Comme cela est écrit dans le catalogue, une telle exposition se justifie parce qu’en Europe, que nous soyons croyants, agnostiques ou athées, nous avons tous pris l’habitude de vivre dans des sociétés largement laïques. Parce que la sécularisation des esprits et des institutions s’est accompagnée d’une grande ignorance du fait religieux, et que cette ignorance est source de peur et d’agressivité. Et parce que nous sommes confrontés à un fait nouveau : les villes d’Europe sont devenues le creuset des religions du monde. Cette rencontre n’est pas facile.

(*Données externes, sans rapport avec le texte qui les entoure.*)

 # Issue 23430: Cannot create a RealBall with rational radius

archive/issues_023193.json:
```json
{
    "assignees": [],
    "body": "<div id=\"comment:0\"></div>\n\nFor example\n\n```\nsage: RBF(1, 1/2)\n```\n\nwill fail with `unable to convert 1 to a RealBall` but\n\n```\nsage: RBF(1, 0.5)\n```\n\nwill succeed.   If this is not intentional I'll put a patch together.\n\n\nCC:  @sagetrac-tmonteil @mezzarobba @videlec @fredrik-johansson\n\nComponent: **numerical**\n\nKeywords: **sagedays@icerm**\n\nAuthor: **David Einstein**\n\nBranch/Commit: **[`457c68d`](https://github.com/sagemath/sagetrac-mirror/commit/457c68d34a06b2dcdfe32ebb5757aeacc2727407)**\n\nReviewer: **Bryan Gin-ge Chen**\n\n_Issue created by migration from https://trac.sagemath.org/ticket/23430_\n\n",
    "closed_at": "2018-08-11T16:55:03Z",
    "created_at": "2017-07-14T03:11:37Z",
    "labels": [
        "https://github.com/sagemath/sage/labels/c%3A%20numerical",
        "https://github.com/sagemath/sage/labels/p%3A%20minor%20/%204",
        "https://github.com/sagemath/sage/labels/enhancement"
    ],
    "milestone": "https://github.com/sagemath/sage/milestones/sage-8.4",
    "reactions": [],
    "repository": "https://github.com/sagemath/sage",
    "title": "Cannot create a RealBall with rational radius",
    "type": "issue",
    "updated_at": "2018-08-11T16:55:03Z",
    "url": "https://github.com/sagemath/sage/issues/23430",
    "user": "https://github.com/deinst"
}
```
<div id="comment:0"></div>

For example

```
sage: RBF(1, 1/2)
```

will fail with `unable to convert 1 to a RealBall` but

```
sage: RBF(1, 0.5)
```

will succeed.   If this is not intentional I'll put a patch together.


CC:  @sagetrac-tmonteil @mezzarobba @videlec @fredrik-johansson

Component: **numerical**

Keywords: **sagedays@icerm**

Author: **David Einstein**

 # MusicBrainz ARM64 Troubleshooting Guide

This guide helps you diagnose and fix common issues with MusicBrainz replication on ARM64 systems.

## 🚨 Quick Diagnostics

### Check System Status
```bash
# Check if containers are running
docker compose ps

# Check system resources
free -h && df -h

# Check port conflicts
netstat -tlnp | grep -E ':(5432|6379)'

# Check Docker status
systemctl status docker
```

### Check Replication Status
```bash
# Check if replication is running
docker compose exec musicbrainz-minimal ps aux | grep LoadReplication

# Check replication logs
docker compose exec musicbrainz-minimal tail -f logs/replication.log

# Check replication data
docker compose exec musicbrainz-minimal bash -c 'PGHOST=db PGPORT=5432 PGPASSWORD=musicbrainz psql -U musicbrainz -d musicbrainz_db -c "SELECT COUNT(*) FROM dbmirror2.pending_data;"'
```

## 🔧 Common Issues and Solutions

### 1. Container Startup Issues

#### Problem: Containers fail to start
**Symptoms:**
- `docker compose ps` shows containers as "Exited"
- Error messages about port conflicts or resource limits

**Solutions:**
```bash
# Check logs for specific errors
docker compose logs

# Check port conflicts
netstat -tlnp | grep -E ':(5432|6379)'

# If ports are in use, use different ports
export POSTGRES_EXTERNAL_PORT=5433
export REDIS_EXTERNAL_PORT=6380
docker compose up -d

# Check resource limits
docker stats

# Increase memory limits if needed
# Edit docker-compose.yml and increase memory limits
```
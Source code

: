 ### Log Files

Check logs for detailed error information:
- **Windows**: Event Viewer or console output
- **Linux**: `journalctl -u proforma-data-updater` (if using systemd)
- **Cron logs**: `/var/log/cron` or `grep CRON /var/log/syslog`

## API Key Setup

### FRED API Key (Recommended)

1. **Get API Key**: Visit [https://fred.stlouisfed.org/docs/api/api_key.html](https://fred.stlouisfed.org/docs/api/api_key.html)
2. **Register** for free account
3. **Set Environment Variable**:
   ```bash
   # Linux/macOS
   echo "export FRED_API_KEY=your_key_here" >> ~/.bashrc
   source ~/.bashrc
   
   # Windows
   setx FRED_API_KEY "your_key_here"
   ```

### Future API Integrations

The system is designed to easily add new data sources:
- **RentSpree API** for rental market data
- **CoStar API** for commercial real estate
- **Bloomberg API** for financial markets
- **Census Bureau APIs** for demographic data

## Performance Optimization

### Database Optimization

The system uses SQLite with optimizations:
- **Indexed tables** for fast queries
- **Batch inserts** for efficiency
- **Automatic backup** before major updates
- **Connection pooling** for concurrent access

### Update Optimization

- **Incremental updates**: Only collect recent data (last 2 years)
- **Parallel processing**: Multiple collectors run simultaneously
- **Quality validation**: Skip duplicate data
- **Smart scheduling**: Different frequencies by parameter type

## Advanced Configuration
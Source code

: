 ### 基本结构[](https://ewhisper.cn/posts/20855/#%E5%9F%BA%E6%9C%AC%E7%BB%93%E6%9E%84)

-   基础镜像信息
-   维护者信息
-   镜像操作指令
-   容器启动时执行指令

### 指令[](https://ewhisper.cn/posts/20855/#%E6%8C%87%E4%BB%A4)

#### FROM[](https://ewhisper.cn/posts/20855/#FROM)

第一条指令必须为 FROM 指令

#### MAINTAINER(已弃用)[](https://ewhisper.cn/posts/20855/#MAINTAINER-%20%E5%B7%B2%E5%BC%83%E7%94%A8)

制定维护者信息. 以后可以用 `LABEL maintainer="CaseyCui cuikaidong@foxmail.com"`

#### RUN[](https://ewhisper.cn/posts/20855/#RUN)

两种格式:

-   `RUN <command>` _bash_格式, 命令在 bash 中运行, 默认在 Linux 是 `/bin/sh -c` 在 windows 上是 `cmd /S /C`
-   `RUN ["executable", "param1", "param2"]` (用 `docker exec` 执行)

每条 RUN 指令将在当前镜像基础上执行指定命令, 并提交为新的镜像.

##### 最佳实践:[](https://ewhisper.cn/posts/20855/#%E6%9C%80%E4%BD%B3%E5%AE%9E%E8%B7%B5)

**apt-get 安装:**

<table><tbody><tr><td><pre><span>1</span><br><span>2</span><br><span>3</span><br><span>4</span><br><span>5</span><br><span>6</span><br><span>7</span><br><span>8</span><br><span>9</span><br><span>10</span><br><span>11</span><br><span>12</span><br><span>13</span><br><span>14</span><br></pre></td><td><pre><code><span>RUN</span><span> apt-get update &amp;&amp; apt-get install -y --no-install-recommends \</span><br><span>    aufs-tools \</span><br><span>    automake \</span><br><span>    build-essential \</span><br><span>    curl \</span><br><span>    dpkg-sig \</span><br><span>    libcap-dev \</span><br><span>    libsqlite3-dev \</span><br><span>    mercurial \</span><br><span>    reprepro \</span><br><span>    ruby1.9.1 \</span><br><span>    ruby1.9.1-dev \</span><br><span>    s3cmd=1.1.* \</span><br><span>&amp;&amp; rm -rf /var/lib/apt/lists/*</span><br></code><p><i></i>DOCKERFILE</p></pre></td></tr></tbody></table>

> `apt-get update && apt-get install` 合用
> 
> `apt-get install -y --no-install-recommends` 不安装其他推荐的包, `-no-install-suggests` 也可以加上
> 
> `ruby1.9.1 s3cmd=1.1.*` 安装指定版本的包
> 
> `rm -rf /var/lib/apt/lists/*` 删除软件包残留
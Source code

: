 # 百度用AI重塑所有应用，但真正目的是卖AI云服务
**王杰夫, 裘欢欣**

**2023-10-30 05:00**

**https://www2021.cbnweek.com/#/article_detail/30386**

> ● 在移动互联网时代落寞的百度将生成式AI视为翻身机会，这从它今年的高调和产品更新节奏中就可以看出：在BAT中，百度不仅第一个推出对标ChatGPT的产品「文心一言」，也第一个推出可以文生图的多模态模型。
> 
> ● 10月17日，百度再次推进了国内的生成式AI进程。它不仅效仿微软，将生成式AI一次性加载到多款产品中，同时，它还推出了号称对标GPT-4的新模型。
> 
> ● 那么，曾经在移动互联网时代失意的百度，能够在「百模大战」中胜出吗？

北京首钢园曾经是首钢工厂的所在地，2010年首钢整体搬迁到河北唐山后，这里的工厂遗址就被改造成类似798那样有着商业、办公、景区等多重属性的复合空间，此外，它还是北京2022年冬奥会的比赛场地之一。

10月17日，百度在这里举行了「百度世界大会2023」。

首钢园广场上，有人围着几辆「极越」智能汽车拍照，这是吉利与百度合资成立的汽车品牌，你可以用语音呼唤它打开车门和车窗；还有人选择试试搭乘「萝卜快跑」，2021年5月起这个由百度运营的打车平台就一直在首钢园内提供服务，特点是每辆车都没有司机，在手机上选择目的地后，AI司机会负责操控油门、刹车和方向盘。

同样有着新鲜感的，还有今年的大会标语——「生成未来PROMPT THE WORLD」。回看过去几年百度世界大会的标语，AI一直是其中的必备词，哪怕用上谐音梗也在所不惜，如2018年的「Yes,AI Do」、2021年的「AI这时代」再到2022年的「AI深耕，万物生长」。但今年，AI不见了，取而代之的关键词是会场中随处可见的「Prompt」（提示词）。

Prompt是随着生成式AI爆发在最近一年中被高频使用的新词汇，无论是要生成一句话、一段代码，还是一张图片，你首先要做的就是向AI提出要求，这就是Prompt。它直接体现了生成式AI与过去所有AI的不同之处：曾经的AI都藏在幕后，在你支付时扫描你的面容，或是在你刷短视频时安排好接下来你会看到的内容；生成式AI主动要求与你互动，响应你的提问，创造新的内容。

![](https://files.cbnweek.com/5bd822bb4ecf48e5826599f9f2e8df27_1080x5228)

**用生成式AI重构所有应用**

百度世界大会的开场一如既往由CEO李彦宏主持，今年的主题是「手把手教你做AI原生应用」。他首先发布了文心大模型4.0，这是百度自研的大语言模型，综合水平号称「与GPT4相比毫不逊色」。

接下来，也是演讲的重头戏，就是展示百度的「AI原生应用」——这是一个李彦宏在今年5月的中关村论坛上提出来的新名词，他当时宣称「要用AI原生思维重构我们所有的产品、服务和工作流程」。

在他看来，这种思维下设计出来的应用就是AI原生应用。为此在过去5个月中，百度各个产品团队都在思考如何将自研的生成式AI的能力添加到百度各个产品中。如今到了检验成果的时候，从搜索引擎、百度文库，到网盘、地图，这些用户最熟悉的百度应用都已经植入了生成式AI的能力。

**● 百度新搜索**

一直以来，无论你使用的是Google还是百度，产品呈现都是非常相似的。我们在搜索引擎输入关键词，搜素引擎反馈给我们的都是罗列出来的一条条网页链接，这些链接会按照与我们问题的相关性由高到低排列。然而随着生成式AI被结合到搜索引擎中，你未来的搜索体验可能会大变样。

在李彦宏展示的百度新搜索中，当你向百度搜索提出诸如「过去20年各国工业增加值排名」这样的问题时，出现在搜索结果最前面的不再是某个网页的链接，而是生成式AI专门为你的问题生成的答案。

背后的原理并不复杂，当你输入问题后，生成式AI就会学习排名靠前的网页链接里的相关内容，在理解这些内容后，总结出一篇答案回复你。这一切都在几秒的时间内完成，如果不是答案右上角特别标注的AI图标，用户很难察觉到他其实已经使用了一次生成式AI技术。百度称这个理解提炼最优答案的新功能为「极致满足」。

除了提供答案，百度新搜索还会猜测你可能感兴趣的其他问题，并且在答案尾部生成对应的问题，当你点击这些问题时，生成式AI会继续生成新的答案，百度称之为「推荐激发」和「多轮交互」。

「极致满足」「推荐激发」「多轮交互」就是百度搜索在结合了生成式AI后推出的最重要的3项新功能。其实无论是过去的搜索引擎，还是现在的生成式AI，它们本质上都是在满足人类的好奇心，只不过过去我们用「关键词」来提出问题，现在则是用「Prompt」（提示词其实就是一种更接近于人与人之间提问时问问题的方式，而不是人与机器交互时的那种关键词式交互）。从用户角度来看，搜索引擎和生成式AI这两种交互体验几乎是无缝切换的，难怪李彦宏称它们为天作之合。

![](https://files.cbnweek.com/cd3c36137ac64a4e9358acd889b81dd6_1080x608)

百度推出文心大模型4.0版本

Croyants, nous connaissons notre propre religion, très peu celle des autres ; non-croyants, nous avons tendance à ne voir dans la résurgence du religieux que ses aspects les plus inquiétants…. (Elie Barnavi et Benoît Remiche, p.12-13)
Ce que cette exposition met avant tout en évidence, ce ne sont pas les théologies ou les doctrines mais bien les diverses pratiques communautaires et personnelles . Sans cacher les dérives possibles, le parcours nous invite à reconnaître aussi ce qui rassemble ces pratiques en lien avec les aspirations ou besoins auxquels elles apportent des supports dans les différents contextes où elles se vivent.
L’exposition fait ressortir le rôle positif que peut jouer la laïcité dans un Etat de droit en évitant des confusions entre les pouvoirs tout en garantissant la liberté de conscience, de pensée et de religion. Mais c’est bien l’Etat qui est laïc et pas la société ! C’est le service public qui doit garantir la neutralité de l’Etat sans que celan’ empêche l’expression et la manifestation des convictions personnelles dans l’espace public en respectant la liberté des autres.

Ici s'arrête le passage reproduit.